A safety campaigner who has warned of the danger of large vehicles being allowed to use an access road to a wind farm development needed hospital treatment – after a collision with a low loader.
Sean Lacey has been among the protesters concerned over the use of the entrance road to Mynydd y Betws, where permission has been granted for a turbine wind farm by Carmarthenshire Council.
The entrance, on the A474 just before Cwmgors, is directly opposite the home of Mr Lacey, father-in-law of Welsh rugby hero Shane Williams.
He and his daughter Gail, Shane’s wife, have joined campaigners waving placards highlighting safety concerns and questioning the legality of the road’s use, when on Thursday he was in collision with one of the vehicles using the road.
Mr Lacey, who was taken to Morriston Hospital for treatment to his knee following the incident, said it illustrates how unsuitable the road is for such use.
He said: “It was a fast track tractor with a low loader, and as it turned in it accidentally caught me. It took my legs away from right under me.
“I had muscle damage in my back, and damage to the ligament in my knee.
“It just goes to show what we have been saying about the unsuitability of this road. It is just lucky it wasn’t fatal. Another few inches and it might have killed”.
Police acknowledged they had been informed of the incident.
Although the wind farm development is in Carmarthenshire, the access road is in the county of Neath Port Talbot.

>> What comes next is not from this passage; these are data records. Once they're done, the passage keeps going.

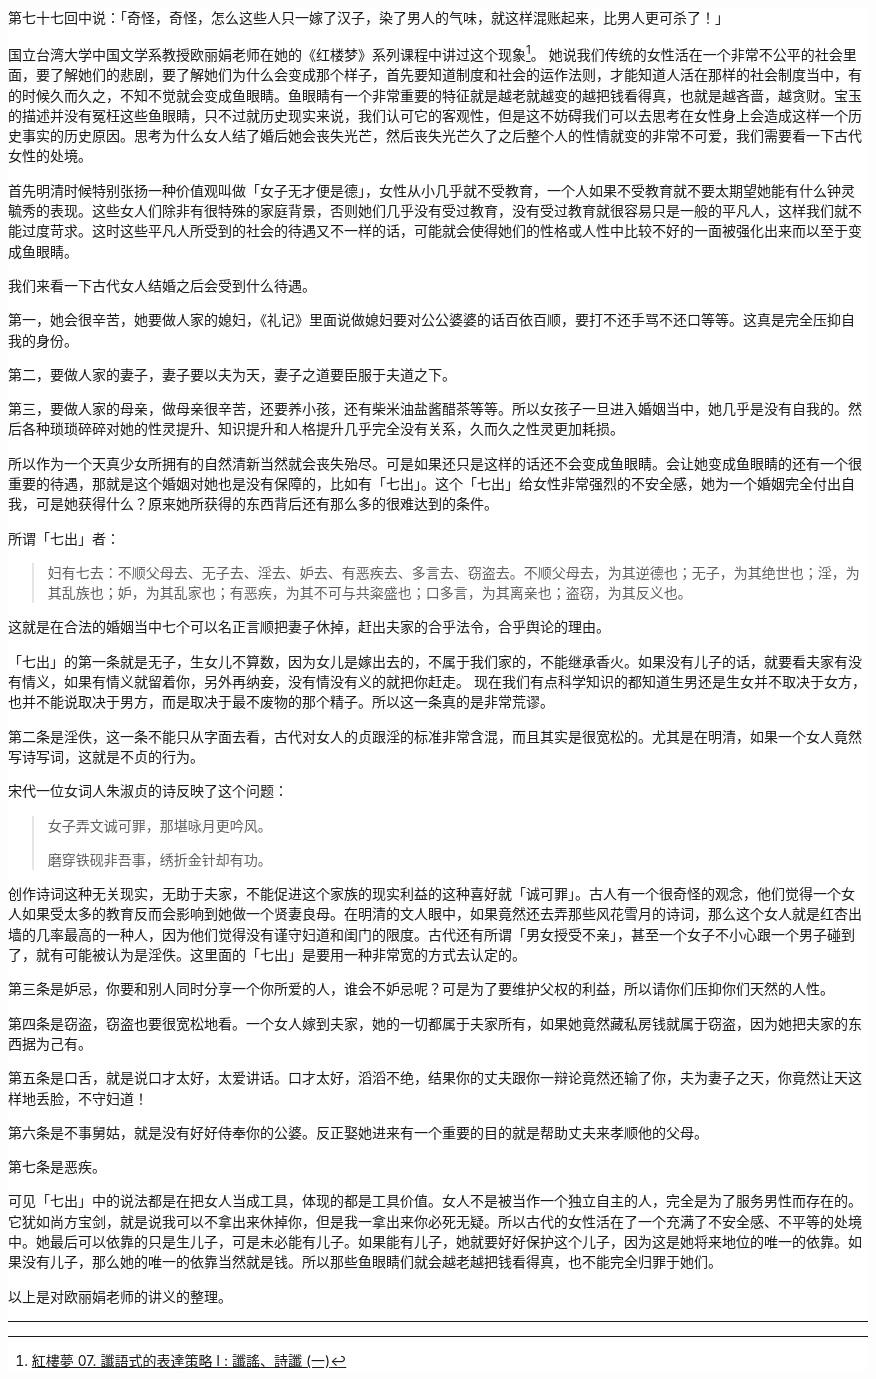 第七十七回中说：「奇怪，奇怪，怎么这些人只一嫁了汉子，染了男人的气味，就这样混账起来，比男人更可杀了！」

国立台湾大学中国文学系教授欧丽娟老师在她的《红楼梦》系列课程中讲过这个现象[^course]。
她说我们传统的女性活在一个非常不公平的社会里面，要了解她们的悲剧，要了解她们为什么会变成那个样子，首先要知道制度和社会的运作法则，才能知道人活在那样的社会制度当中，有的时候久而久之，不知不觉就会变成鱼眼睛。鱼眼睛有一个非常重要的特征就是越老就越变的越把钱看得真，也就是越吝啬，越贪财。宝玉的描述并没有冤枉这些鱼眼睛，只不过就历史现实来说，我们认可它的客观性，但是这不妨碍我们可以去思考在女性身上会造成这样一个历史事实的历史原因。思考为什么女人结了婚后她会丧失光芒，然后丧失光芒久了之后整个人的性情就变的非常不可爱，我们需要看一下古代女性的处境。

首先明清时候特别张扬一种价值观叫做「女子无才便是德」，女性从小几乎就不受教育，一个人如果不受教育就不要太期望她能有什么钟灵毓秀的表现。这些女人们除非有很特殊的家庭背景，否则她们几乎没有受过教育，没有受过教育就很容易只是一般的平凡人，这样我们就不能过度苛求。这时这些平凡人所受到的社会的待遇又不一样的话，可能就会使得她们的性格或人性中比较不好的一面被强化出来而以至于变成鱼眼睛。

我们来看一下古代女人结婚之后会受到什么待遇。

第一，她会很辛苦，她要做人家的媳妇，《礼记》里面说做媳妇要对公公婆婆的话百依百顺，要打不还手骂不还口等等。这真是完全压抑自我的身份。

第二，要做人家的妻子，妻子要以夫为天，妻子之道要臣服于夫道之下。

第三，要做人家的母亲，做母亲很辛苦，还要养小孩，还有柴米油盐酱醋茶等等。所以女孩子一旦进入婚姻当中，她几乎是没有自我的。然后各种琐琐碎碎对她的性灵提升、知识提升和人格提升几乎完全没有关系，久而久之性灵更加耗损。

所以作为一个天真少女所拥有的自然清新当然就会丧失殆尽。可是如果还只是这样的话还不会变成鱼眼睛。会让她变成鱼眼睛的还有一个很重要的待遇，那就是这个婚姻对她也是没有保障的，比如有「七出」。这个「七出」给女性非常强烈的不安全感，她为一个婚姻完全付出自我，可是她获得什么？原来她所获得的东西背后还有那么多的很难达到的条件。

所谓「七出」者：

>妇有七去：不顺父母去、无子去、淫去、妒去、有恶疾去、多言去、窃盗去。不顺父母去，为其逆德也；无子，为其绝世也；淫，为其乱族也；妒，为其乱家也；有恶疾，为其不可与共粢盛也；口多言，为其离亲也；盗窃，为其反义也。

这就是在合法的婚姻当中七个可以名正言顺把妻子休掉，赶出夫家的合乎法令，合乎舆论的理由。

「七出」的第一条就是无子，生女儿不算数，因为女儿是嫁出去的，不属于我们家的，不能继承香火。如果没有儿子的话，就要看夫家有没有情义，如果有情义就留着你，另外再纳妾，没有情没有义的就把你赶走。
现在我们有点科学知识的都知道生男还是生女并不取决于女方，也并不能说取决于男方，而是取决于最不废物的那个精子。所以这一条真的是非常荒谬。

第二条是淫佚，这一条不能只从字面去看，古代对女人的贞跟淫的标准非常含混，而且其实是很宽松的。尤其是在明清，如果一个女人竟然写诗写词，这就是不贞的行为。

宋代一位女词人朱淑贞的诗反映了这个问题：

>女子弄文诚可罪，那堪咏月更吟风。
>
>磨穿铁砚非吾事，绣折金针却有功。

创作诗词这种无关现实，无助于夫家，不能促进这个家族的现实利益的这种喜好就「诚可罪」。古人有一个很奇怪的观念，他们觉得一个女人如果受太多的教育反而会影响到她做一个贤妻良母。在明清的文人眼中，如果竟然还去弄那些风花雪月的诗词，那么这个女人就是红杏出墙的几率最高的一种人，因为他们觉得没有谨守妇道和闺门的限度。古代还有所谓「男女授受不亲」，甚至一个女子不小心跟一个男子碰到了，就有可能被认为是淫佚。这里面的「七出」是要用一种非常宽的方式去认定的。

第三条是妒忌，你要和别人同时分享一个你所爱的人，谁会不妒忌呢？可是为了要维护父权的利益，所以请你们压抑你们天然的人性。

第四条是窃盗，窃盗也要很宽松地看。一个女人嫁到夫家，她的一切都属于夫家所有，如果她竟然藏私房钱就属于窃盗，因为她把夫家的东西据为己有。

第五条是口舌，就是说口才太好，太爱讲话。口才太好，滔滔不绝，结果你的丈夫跟你一辩论竟然还输了你，夫为妻子之天，你竟然让天这样地丢脸，不守妇道！

第六条是不事舅姑，就是没有好好侍奉你的公婆。反正娶她进来有一个重要的目的就是帮助丈夫来孝顺他的父母。

第七条是恶疾。

可见「七出」中的说法都是在把女人当成工具，体现的都是工具价值。女人不是被当作一个独立自主的人，完全是为了服务男性而存在的。它犹如尚方宝剑，就是说我可以不拿出来休掉你，但是我一拿出来你必死无疑。所以古代的女性活在了一个充满了不安全感、不平等的处境中。她最后可以依靠的只是生儿子，可是未必能有儿子。如果能有儿子，她就要好好保护这个儿子，因为这是她将来地位的唯一的依靠。如果没有儿子，那么她的唯一的依靠当然就是钱。所以那些鱼眼睛们就会越老越把钱看得真，也不能完全归罪于她们。

以上是对欧丽娟老师的讲义的整理。

----------------


[^course]: [紅樓夢 07. 讖語式的表達策略 I : 讖謠、詩讖 (一)](https://youtu.be/suRabpvvNNg?t=3740)
[^neize]: [《礼记·内则》](https://ctext.org/liji/nei-ze/zh)
[^hegel-love]: 黑格尔.黑格尔著作集 第7卷 法哲学原理.人民出版社.304
[^schopenhauer-511]: 叔本华.作为意志和表象的世界.商务印书馆.1982年11月第1版.511
[^schopenhauer-517]: 叔本华.作为意志和表象的世界.商务印书馆.1982年11月第1版.517
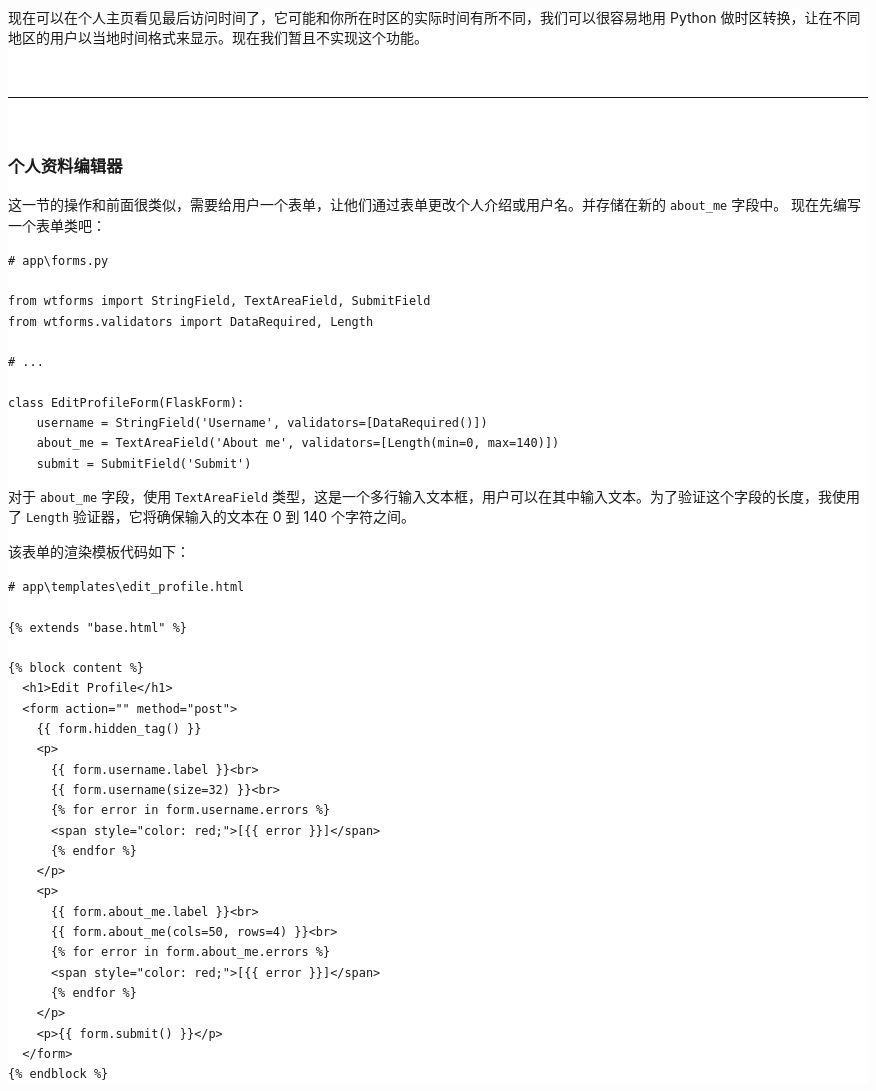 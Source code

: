 现在可以在个人主页看见最后访问时间了，它可能和你所在时区的实际时间有所不同，我们可以很容易地用 Python 做时区转换，让在不同地区的用户以当地时间格式来显示。现在我们暂且不实现这个功能。


<br>
<hr>
<br>


### 个人资料编辑器

这一节的操作和前面很类似，需要给用户一个表单，让他们通过表单更改个人介绍或用户名。并存储在新的 ``about_me`` 字段中。 现在先编写一个表单类吧：
```
# app\forms.py

from wtforms import StringField, TextAreaField, SubmitField
from wtforms.validators import DataRequired, Length

# ...

class EditProfileForm(FlaskForm):
    username = StringField('Username', validators=[DataRequired()])
    about_me = TextAreaField('About me', validators=[Length(min=0, max=140)])
    submit = SubmitField('Submit')
```

对于 ``about_me`` 字段，使用 ``TextAreaField`` 类型，这是一个多行输入文本框，用户可以在其中输入文本。为了验证这个字段的长度，我使用了 ``Length`` 验证器，它将确保输入的文本在 0 到 140 个字符之间。

该表单的渲染模板代码如下：
```
# app\templates\edit_profile.html

{% extends "base.html" %}

{% block content %}
  <h1>Edit Profile</h1>
  <form action="" method="post">
    {{ form.hidden_tag() }}
    <p>
      {{ form.username.label }}<br>
      {{ form.username(size=32) }}<br>
      {% for error in form.username.errors %}
      <span style="color: red;">[{{ error }}]</span>
      {% endfor %}
    </p>
    <p>
      {{ form.about_me.label }}<br>
      {{ form.about_me(cols=50, rows=4) }}<br>
      {% for error in form.about_me.errors %}
      <span style="color: red;">[{{ error }}]</span>
      {% endfor %}
    </p>
    <p>{{ form.submit() }}</p>
  </form>
{% endblock %}
```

Neath Port Talbot councillor Linet Purcell said: “It is very worrying that the planning permission given for the access track appears to have no conditions attached to it to control traffic which resulted in chaos on the road last week.
Neath Port Talbot head of planning Geoff White said: “Planning consent has been granted for the access to the wind farm, work is currently taking place to implement the access improvements and the council is satisfied that this accords with the planning consent. However, work has not commenced on the wind farm itself.”